Still, the potential shift, reflecting the thinking of a growing number of crime researchers, has raised concern among some American policy makers. “Will there be a situation where the next president just turns a blind eye to the cartels, ceding Mexico to the cartels, or will they be a willing partner with the United States to combat them?” Representative Ben Quayle, an Arizona Republican, asked at a hearing this month in Phoenix. “I hope it’s the latter.”
The two other principal candidates, Andrés Manuel López Obrador, who narrowly lost the race in 2006 and is gaining in polls, and Josefina Vázquez Mota of the incumbent National Action Party, have joined Mr. Peña Nieto in promising to make it their priority to reduce the body count, which has spiraled out of control during Mr. Calderón’s six-year tenure.
“Results will be measured not by how many criminals are captured, but by how stable and secure the communities are,” Ms. Vázquez Mota wrote on her campaign Web site.
Mr. López Obrador — whose security strategy is called “Abrazos, no balazos,” or “Hugs, not bullets” — has criticized how United States officials have approached securing Mexico. “They should send us cheap credit, not military helicopters,” he said.
Mr. Calderón, who is constitutionally limited to one term, used the army more aggressively in fighting drugs than any previous Mexican leader, overshadowing his attempts to improve Mexican institutions. All three candidates vow on the stump to devote more attention to programs that address the social inequality that leads young people to join criminal groups.
The candidates promise to continue fortifying the federal police, and Mr. Peña Nieto has called for adding a “gendarmerie” paramilitary unit for the most violent, rural areas where policing is especially lacking. But they eschew Mr. Calderón’s talk of dismantling the cartels and promising big seizures, and only when pressed in an interview did Mr. Peña Nieto suggest that capturing the most-wanted kingpin, Joaquín Guzmán, known as El Chapo, would be a goal.

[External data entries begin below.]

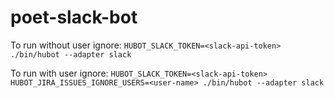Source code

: # poet-slack-bot

To run without user ignore: `HUBOT_SLACK_TOKEN=<slack-api-token> ./bin/hubot --adapter slack`

To run with user ignore: `HUBOT_SLACK_TOKEN=<slack-api-token> HUBOT_JIRA_ISSUES_IGNORE_USERS=<user-name> ./bin/hubot --adapter slack`
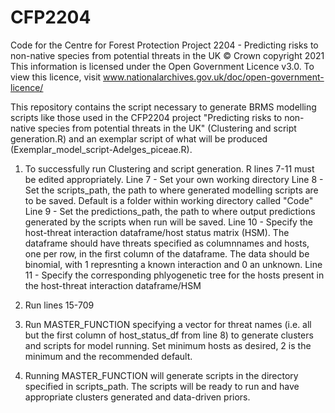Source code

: # CFP2204
Code for the Centre for Forest Protection Project 2204 - Predicting risks to non-native species from potential threats in the UK
© Crown copyright 2021
This information is licensed under the Open Government Licence v3.0. To view this licence, visit www.nationalarchives.gov.uk/doc/open-government-licence/

This repository contains the script necessary to generate BRMS modelling scripts like those used in the CFP2204 project "Predicting risks to non-native species from potential threats in the UK" (Clustering and script generation.R) and an exemplar script of what will be produced (Exemplar_model_script-Adelges_piceae.R).

1) To successfully run Clustering and script generation. R lines 7-11 must be edited appropriately.
      Line 7 - Set your own working directory
      Line 8 - Set the scripts_path, the path to where generated modelling scripts are to be saved. Default is a folder within working directory called "Code"
      Line 9 - Set the predictions_path, the path to where output predictions generated by the scripts when run will be saved. 
      Line 10 - Specify the host-threat interaction dataframe/host status matrix (HSM). The dataframe should have threats specified as columnnames and hosts, one per row, in the first column of the dataframe. The   data should be binomial, with 1 represnting a known interaction and 0 an unknown.
      Line 11 -  Specify the corresponding phlyogenetic tree for the hosts present in the host-threat interaction dataframe/HSM

3) Run lines 15-709

4)  Run MASTER_FUNCTION specifying a vector for threat names (i.e. all but the first column of host_status_df from line 8) to generate clusters and scripts for model running. Set minimum hosts as desired, 2 is the minimum and the recommended default.

5) Running MASTER_FUNCTION will generate scripts in the directory specified in scripts_path. The scripts will be ready to run and have appropriate clusters generated and data-driven priors.
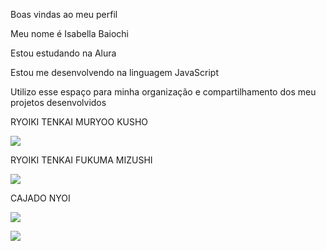 Boas vindas ao meu perfil

Meu nome é Isabella Baiochi

Estou estudando na Alura

Estou me desenvolvendo na linguagem JavaScript

Utilizo esse espaço para minha organização e compartilhamento dos meu projetos desenvolvidos



RYOIKI TENKAI MURYOO KUSHO

![](https://media1.tenor.com/m/8UntVSgyu6QAAAAC/gojo-satoru-satoru-gojo.gif)

RYOIKI TENKAI FUKUMA MIZUSHI

![](https://media1.tenor.com/m/AcLRYKN-0hAAAAAC/sukuna-manga.gif)  


CAJADO NYOI

![](https://media1.tenor.com/m/b4cfNkHF3f8AAAAC/jujutsu-kaisen-shinjuku-arc-culling-game-arc.gif)

![](https://media1.tenor.com/m/St4mmHhh2RQAAAAd/gojo.gif)
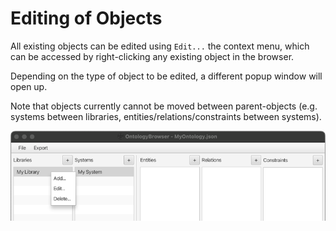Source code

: # Editing of Objects

All existing objects can be edited using `Edit...` the context menu, which can be accessed by right-clicking any existing
object in the browser.

Depending on the type of object to be edited, a different popup window will open up.

Note that objects currently cannot be moved between parent-objects
(e.g. systems between libraries, entities/relations/constraints between systems).

![Context Menu](images/contextMenu.png)

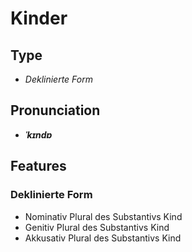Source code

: # Kinder
## Type
- _Deklinierte Form_
## Pronunciation
- **_ˈkɪndɐ_**
## Features
### Deklinierte Form
- Nominativ Plural des Substantivs Kind
- Genitiv Plural des Substantivs Kind
- Akkusativ Plural des Substantivs Kind
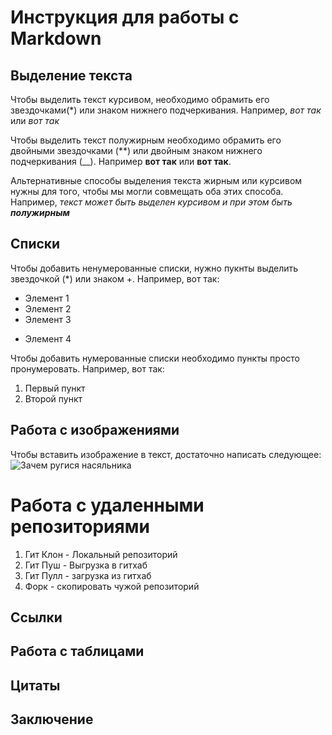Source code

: # Инструкция для работы с Markdown

## Выделение текста

Чтобы выделить текст курсивом, необходимо обрамить его звездочками(*) или знаком нижнего подчеркивания. Например, *вот так* или _вот так_

Чтобы выделить текст полужирным необходимо обрамить его двойными звездочками (**) или двойным знаком нижнего подчеркивания (__). Например **вот так** или __вот так__.

Альтернативные способы выделения текста жирным или курсивом нужны для того, чтобы мы могли совмещать оба этих способа. Например, _текст может быть выделен курсивом и при этом быть **полужирным**_

## Списки

Чтобы добавить ненумерованные списки, нужно пукнты выделить звездочкой (*) или знаком +. Например, вот так:
* Элемент 1
* Элемент 2
* Элемент 3
+ Элемент 4

Чтобы добавить нумерованные списки необходимо пункты просто пронумеровать. Например, вот так:
1. Первый пункт
2. Второй пункт

## Работа с изображениями

Чтобы вставить изображение в текст, достаточно написать следующее:
![Зачем ругися насяльника](img.jpg)

# Работа с удаленными репозиториями 

1. Гит Клон - Локальный репозиторий
2. Гит Пуш - Выгрузка в гитхаб
3. Гит Пулл - загрузка из гитхаб
4. Форк - скопировать чужой репозиторий

## Ссылки

## Работа с таблицами

## Цитаты

## Заключение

As the candidate of the Institutional Revolutionary Party, or the PRI, Mr. Peña Nieto is the source of much of the American worry. The PRI ran Mexico for 71 years, until 2000, with authoritarianism, corruption and, critics say, a wink and nod to drug traffickers. Indeed, Mr. Peña Nieto’s comfortable lead in the polls has shrunk after opponents warned, among other charges, that he and his party would make deals with the cartels for peace.
Mr. Peña Nieto, 45, insisted in an interview that he was a fresh face representing a new democratic era for the party — going as far as to say he has never tried any illicit drug. But he nevertheless defended the PRI, saying the other parties have had their share of bad apples and suggesting that the return of the party would be another sign of Mexico’s maturing democracy.
“I come from a party with a great history,” he said. “It is singled out more for its mistakes and errors than its achievements,” like poverty reduction and social programs.
Mexican analysts say the candidates are responding to growing public frustration with the current antidrug approach. Mr. Calderón has long portrayed the violence, much of it cartel infighting, as a sign that traffickers are on their heels, an idea that has lost resonance with the public.